Short answer: Yes. Both the Rift and the Vive now have promotional pricing with significant discounts, while upgraded models still seem to be months or possibly even years away from hitting retail. You’re unlikely to find a better deal on first-gen hardware than right now, and you won’t get buyer’s remorse from a new model any time soon.
The Vive and Rift came to market with price tags at $800 and $600, respectively. Oculus might have had the initial price advantage, but it didn’t yet have motion controllers, and both headsets were far more expensive than fans had hoped for. Since both systems were far outside the realm of impulse buys, even for big-spending PC gamers, there wasn’t a clear winner.
Facebook started something of a price war earlier this year, dropping the Oculus Rift down to just $400, which includes the newer touch-enabled VR controllers (and removes the somewhat redundant Xbox controller and wireless remote).
That promotional price is only good for the summer, but when it goes up it will only be $500, still a good discount off the original headset package. Earlier this week HTC countered this move, dropping the price of the Vive headset and controller bundle down to $600. This appears to be a permanent price drop.

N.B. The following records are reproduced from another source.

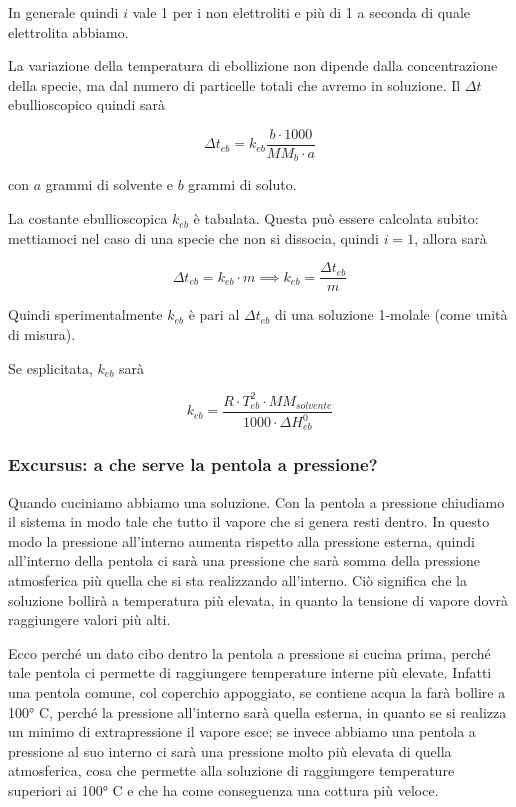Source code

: In generale quindi $i$ vale 1 per i non elettroliti e più di 1 a seconda di quale elettrolita abbiamo.

\vspace{0.2cm}La variazione della temperatura di ebollizione non dipende dalla concentrazione della specie, ma dal numero di particelle totali che avremo in soluzione. Il $\Delta t$ ebullioscopico quindi sarà

$$\Delta t_{eb}=k_{eb} \frac{b \cdot 1000}{MM_b \cdot a}$$

con $a$ grammi di solvente e $b$ grammi di soluto.

La costante ebullioscopica $k_{eb}$ è tabulata. Questa può essere calcolata subito: mettiamoci nel caso di una specie che non si dissocia, quindi $i=1$, allora sarà

$$\Delta t_{eb}= k_{eb} \cdot m
\implies
k_{eb} = \frac{\Delta t_{eb}}{m}$$

Quindi sperimentalmente $k_{eb}$ è pari al $\Delta t_{eb}$ di una soluzione 1-molale (come unità di misura).

Se esplicitata, $k_{eb}$ sarà

$$k_{eb}=\frac{R \cdot T_{eb}^2 \cdot MM_{solvente}}{1000 \cdot \Delta H^0_{eb}}$$

\subsubsection{Excursus: a che serve la pentola a pressione?}
Quando cuciniamo abbiamo una soluzione. Con la pentola a pressione chiudiamo il sistema in modo tale che tutto il vapore che si genera resti dentro. In questo modo la pressione all'interno aumenta rispetto alla pressione esterna, quindi all'interno della pentola ci sarà una pressione che sarà somma della pressione atmosferica più quella che si sta realizzando all'interno. Ciò significa che la soluzione bollirà a temperatura più elevata, in quanto la tensione di vapore dovrà raggiungere valori più alti.

Ecco perché un dato cibo dentro la pentola a pressione si cucina prima, perché tale pentola ci permette di raggiungere temperature interne più elevate. Infatti una pentola comune, col coperchio appoggiato, se contiene acqua la farà bollire a 100° C, perché la pressione all'interno sarà quella esterna, in quanto se si realizza un minimo di extrapressione il vapore esce; se invece abbiamo una pentola a pressione al suo interno ci sarà una pressione molto più elevata di quella atmosferica, cosa che permette alla soluzione di raggiungere temperature superiori ai 100° C e che ha come conseguenza una cottura più veloce.
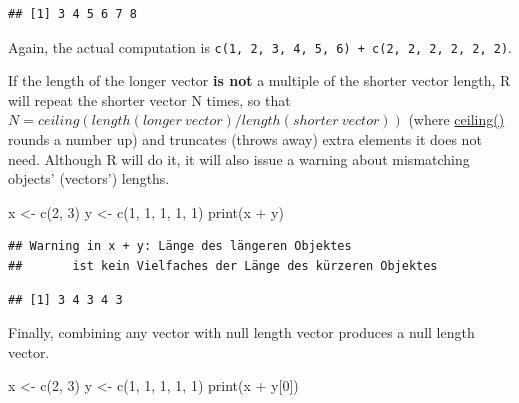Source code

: \documentclass[
]{book}
\newenvironment{Shaded}{\begin{snugshade}}{\end{snugshade}}
\newcommand{\DecValTok}[1]{\textcolor[rgb]{0.00,0.00,0.81}{#1}}
\newcommand{\FunctionTok}[1]{\textcolor[rgb]{0.00,0.00,0.00}{#1}}
\newcommand{\NormalTok}[1]{#1}
\newcommand{\OtherTok}[1]{\textcolor[rgb]{0.56,0.35,0.01}{#1}}
\newcommand{\SpecialCharTok}[1]{\textcolor[rgb]{0.00,0.00,0.00}{#1}}
\begin{document}
\begin{verbatim}
## [1] 3 4 5 6 7 8
\end{verbatim}

Again, the actual computation is \texttt{c(1,\ 2,\ 3,\ 4,\ 5,\ 6)\ +\ c(2,\ 2,\ 2,\ 2,\ 2,\ 2)}.

If the length of the longer vector \textbf{is not} a multiple of the shorter vector length, R will repeat the shorter vector N times, so that \(N = ceiling(length(longer~vector) / length(shorter~vector))\) (where \href{https://www.rdocumentation.org/packages/base/versions/3.6.2/topics/Round}{ceiling()} rounds a number up) and truncates (throws away) extra elements it does not need. Although R will do it, it will also issue a warning about mismatching objects' (vectors') lengths.

\begin{Shaded}
\begin{Highlighting}[]
\NormalTok{x }\OtherTok{\textless{}{-}} \FunctionTok{c}\NormalTok{(}\DecValTok{2}\NormalTok{, }\DecValTok{3}\NormalTok{)}
\NormalTok{y }\OtherTok{\textless{}{-}} \FunctionTok{c}\NormalTok{(}\DecValTok{1}\NormalTok{, }\DecValTok{1}\NormalTok{, }\DecValTok{1}\NormalTok{, }\DecValTok{1}\NormalTok{, }\DecValTok{1}\NormalTok{)}
\FunctionTok{print}\NormalTok{(x }\SpecialCharTok{+}\NormalTok{ y)}
\end{Highlighting}
\end{Shaded}

\begin{verbatim}
## Warning in x + y: Länge des längeren Objektes
##       ist kein Vielfaches der Länge des kürzeren Objektes
\end{verbatim}

\begin{verbatim}
## [1] 3 4 3 4 3
\end{verbatim}

Finally, combining any vector with null length vector produces a null length vector.

\begin{Shaded}
\begin{Highlighting}[]
\NormalTok{x }\OtherTok{\textless{}{-}} \FunctionTok{c}\NormalTok{(}\DecValTok{2}\NormalTok{, }\DecValTok{3}\NormalTok{)}
\NormalTok{y }\OtherTok{\textless{}{-}} \FunctionTok{c}\NormalTok{(}\DecValTok{1}\NormalTok{, }\DecValTok{1}\NormalTok{, }\DecValTok{1}\NormalTok{, }\DecValTok{1}\NormalTok{, }\DecValTok{1}\NormalTok{)}
\FunctionTok{print}\NormalTok{(x }\SpecialCharTok{+}\NormalTok{ y[}\DecValTok{0}\NormalTok{])}
\end{Highlighting}
\end{Shaded}
\end{document}
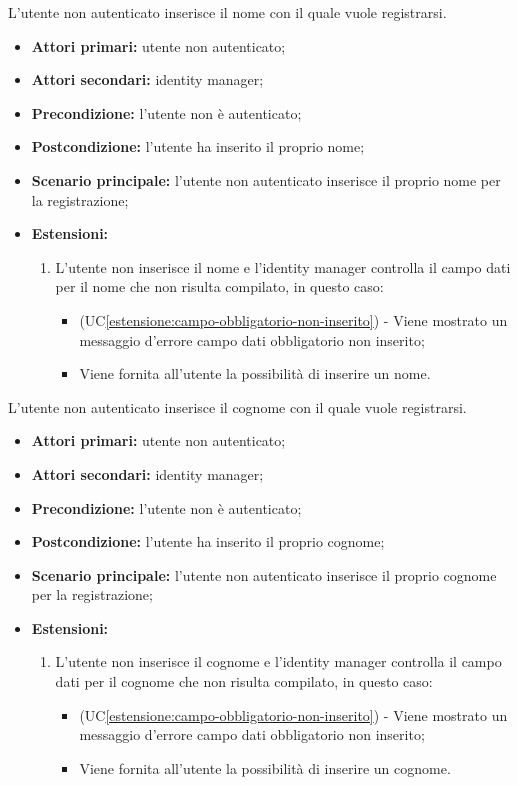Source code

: L'utente non autenticato inserisce il nome con il quale vuole registrarsi.
\begin{itemize}
	\item \textbf{Attori primari:} utente non autenticato;
	\item \textbf{Attori secondari:} identity manager;
	\item \textbf{Precondizione:} l'utente non è autenticato;
	\item \textbf{Postcondizione:} l'utente ha inserito il proprio nome;
	\item \textbf{Scenario principale:} l'utente non autenticato inserisce il proprio nome per la registrazione;
	\item \textbf{Estensioni:}
	\begin{enumerate}[label=\lett]
		\item L'utente non inserisce il nome e l'identity manager controlla il campo dati per il nome che non risulta compilato, in questo caso:
		\begin{itemize}
			\item (UC\ref{estensione:campo-obbligatorio-non-inserito}) - Viene mostrato un messaggio d'errore campo dati obbligatorio non inserito;
			\item Viene fornita all'utente la possibilità di inserire un nome.
		\end{itemize}
	\end{enumerate} 
\end{itemize}

\label{registrazione.modulo.cognome}

L'utente non autenticato inserisce il cognome con il quale vuole registrarsi.
\begin{itemize}
	\item \textbf{Attori primari:} utente non autenticato;
	\item \textbf{Attori secondari:} identity manager;
	\item \textbf{Precondizione:} l'utente non è autenticato;
	\item \textbf{Postcondizione:} l'utente ha inserito il proprio cognome;
	\item \textbf{Scenario principale:} l'utente non autenticato inserisce il proprio cognome per la registrazione;
	\item \textbf{Estensioni:}
	\begin{enumerate}[label=\lett]
		\item L'utente non inserisce il cognome e l'identity manager controlla il campo dati per il cognome che non risulta compilato, in questo caso:
		\begin{itemize}
			\item (UC\ref{estensione:campo-obbligatorio-non-inserito}) - Viene mostrato un messaggio d'errore campo dati obbligatorio non inserito;
			\item Viene fornita all'utente la possibilità di inserire un cognome.
		\end{itemize}
	\end{enumerate}
\end{itemize}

Update, October 2017: As of the latest Oculus press event, the price drop to $400 is now permanent as well.
RELATED: Oculus Rift vs. HTC Vive: Which VR Headset Is Right for You?
So at the moment, you can choose an Oculus Rift for $400 ($500 at the end of August), or a Vive for $600. Both of those are still significant investments, and they still require a rather beefy gaming PC in order to actually play anything, but it’s a much more palatable entry point for VR gaming. If you’re ready to go, all you need to do is decide which of them to buy.
No Upgrades In Sight
VR is still a rather young technology, at least compared to the well-established console and PC gaming market. So Valve, HTC, Facebook, and a smattering of other companies are constantly researching in multiple directions, searching for ways to expand and improve the experience.

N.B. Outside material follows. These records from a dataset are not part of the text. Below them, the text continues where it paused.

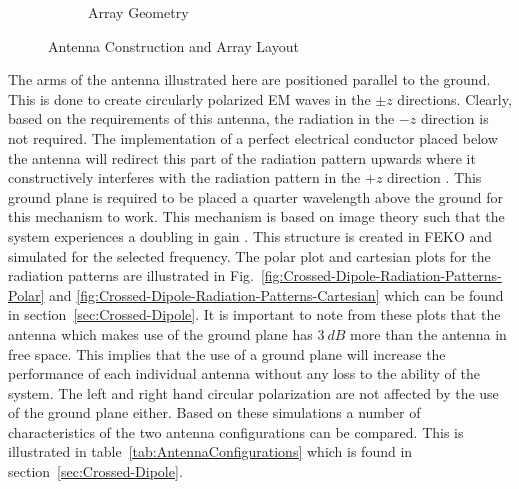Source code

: \documentclass[11pt]{witseiepaper}
\begin{document}
\begin{bibunit}[witseie]
\begin{figure}[htb]
\begin{subfigure}{.3\textwidth}
            \caption{Array Geometry}
            \label{fig:ArrayGeometry}  
            \end{subfigure}
\caption{Antenna Construction and Array Layout}
\label{fig:AntennaConstructionArrayLayout}
\end{figure}
The arms of the antenna illustrated here are positioned parallel to the ground. This is done to create circularly polarized EM waves in the $\pm z$ directions.
Clearly, based on the requirements of this antenna, the radiation in the $-z$ direction is not required. The implementation of a perfect electrical conductor placed below the antenna will redirect this part of the radiation pattern upwards where it constructively interferes with the radiation pattern in the $+z$ direction \cite[p.~110-111]{IEEECrossedDipole}. This ground plane is required to be placed a quarter wavelength above the ground for this mechanism to work. This mechanism is based on image theory such that the system experiences a doubling in gain \cite[p.~111]{IEEECrossedDipole}. This structure is created in FEKO \cite{FEKO} and simulated for the selected frequency. The polar plot and cartesian plots for the radiation patterns are illustrated in Fig.~\ref{fig:Crossed-Dipole-Radiation-Patterns-Polar} and \ref{fig:Crossed-Dipole-Radiation-Patterns-Cartesian}  which can be found in section~\ref{sec:Crossed-Dipole}. It is important to note from these plots that the antenna which makes use of the ground plane has $3~dB$ more than the antenna in free space. This implies that the use of a ground plane will increase the performance of each individual antenna without any loss to the ability of the system. The left and right hand circular polarization are not affected by the use of the ground plane either. Based on these simulations a number of characteristics of the two antenna configurations can be compared. This is illustrated in table~\ref{tab:AntennaConfigurations} which is found in section~\ref{sec:Crossed-Dipole}.



\end{bibunit}
\end{document}
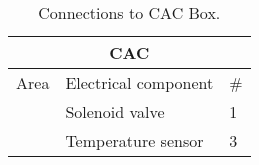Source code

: \begin{table}[H]
\centering

\begin{tabular}{|l|l|l|}
\hline
\multicolumn{3}{|c|}{\textbf{CAC}}                                                                                      \\ \hline
\multicolumn{1}{|c|}{Area}                        & \multicolumn{1}{c|}{Electrical component} & \multicolumn{1}{c|}{\#} \\ \hline
\rowcolor[HTML]{FFCC67} 
\cellcolor[HTML]{FFCC67}                          & Solenoid valve                            & 1                       \\ \cline{2-3} 
\rowcolor[HTML]{FFCC67} 
\multirow{-2}{*}{\cellcolor[HTML]{FFCC67}CAC} & Temperature sensor                        & 3                       \\ \hline
\end{tabular}
\caption{Connections to CAC Box.}
\label{tab:list_of_components_CAC}
\end{table}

That being said, there’s no indication that either of the major players will release an updated model by the end of the year, or possibly even later. Oculus is working on its “Santa Cruz” prototype, which will cut the cord with a wireless video connection, head-mounted cameras for tracking, and an integrated battery, but there’s no retail release in sight. A Facebook executive was quoted as saying that fans “should not hold their breath” about new technologies for the Rift.
On the Vive side of things, the situation is a little more murky. The company is working on a standalone headset with mobile phone tech, but that won’t really compare with a full PC + headset experience. HTC does plan to release first-party enhanced tracking and wireless add-ons for the first generation Vive, which indicates that they intend to sell the current hardware for quite some time before asking users to upgrade.

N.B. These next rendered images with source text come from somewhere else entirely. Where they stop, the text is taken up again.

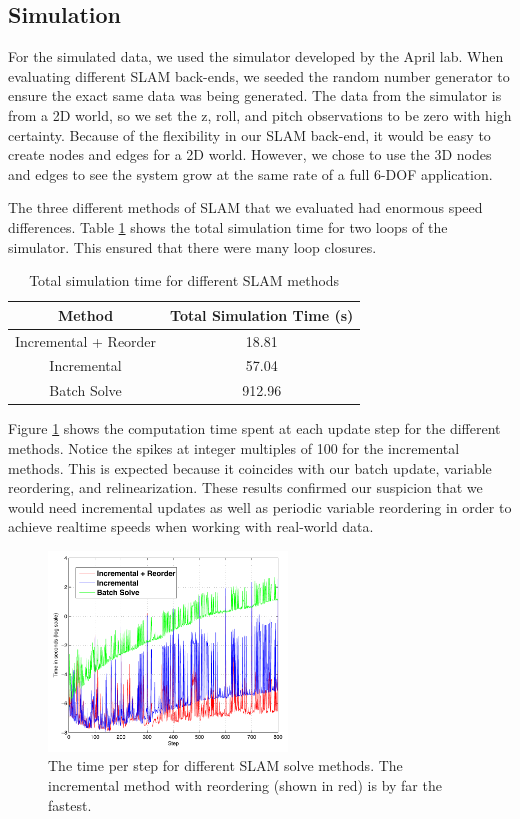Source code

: \documentclass[conference]{IEEEtran}
\begin{document}
\subsection{Simulation}
\label{sub:simulation}

For the simulated data, we used the simulator developed by the April lab. When evaluating
different \ac{SLAM} back-ends, we seeded the random number generator to ensure the exact
same data was being generated. The data from the simulator is from a 2D world, so we set
the z, roll, and pitch observations to be zero with high certainty. Because of the
flexibility in our \ac{SLAM} back-end, it would be easy to create nodes and edges for a 2D
world. However, we chose to use the 3D nodes and edges to see the system grow at the same
rate of a full 6-\ac{DOF} application.

The three different methods of \ac{SLAM} that we evaluated had enormous speed differences.
Table \ref{tab:timing} shows the total simulation time for two loops of the simulator. This
ensured that there were many loop closures.

\begin{table}[!t]
\renewcommand{\arraystretch}{1.3}
\caption{Total simulation time for different \ac{SLAM} methods}
\label{tab:timing}
\centering
\begin{tabular}{|c|c|}
\hline
Method & Total Simulation Time (s) \\
\hline
Incremental + Reorder & 18.81 \\
Incremental & 57.04 \\
Batch Solve & 912.96 \\
\hline
\end{tabular}
\end{table}

Figure \ref{fig:stepTime} shows the computation time spent at each update step
for the different methods. Notice the spikes at integer multiples of 100 for the
incremental methods. This is expected because it coincides with our batch update, variable
reordering, and relinearization. These results confirmed our suspicion that we would need
incremental updates as well as periodic variable reordering in order to achieve realtime
speeds when working with real-world data.


\begin{figure}[!t]
  \centering
  \includegraphics[width=2.5in]{images/stepTimeResults}
  \caption{The time per step for different \ac{SLAM} solve methods.  The incremental
    method with reordering (shown in red) is by far the fastest.}
  \label{fig:stepTime}
\end{figure}
\end{document}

But there will be more conventional alternatives to the Vive soon. HTC developed its hardware in partnership with Valve, which supplied the software platform and integrated it with the ubiquitous PC game store Steam (which can also be used with the Oculus Rift). Valve is eager to attract more partners, and LG seems to be the furthest along, with a Vive-like headset with upgraded internal screens and a comfy flip-down design making the rounds a few months ago. Even so, the LG headset will compete with the current generation of VR tech, not the upgraded versions coming some time in the nebulous future.
Microsoft is also dipping a toe into VR, with recent updates to Windows and some allegedly low-cost mixed reality headsets coming from budget vendors like Acer. But there’s still no solid timeframe for this push, and game developers might embrace the low-cost hardware…or not. Waiting on hypotheticals when current tech has a good discount might be a bit too optimistic.
Good to Go
Even with more and more companies crowding into the small VR market, and alternatives like mobile headsets or the PlayStation VR, now’s a great time to check out the first generation of VR PC gaming hardware. You can buy confident in the knowledge that your setup won’t be overshadowed in the near future, and prices are low—at least compared to where they were last year.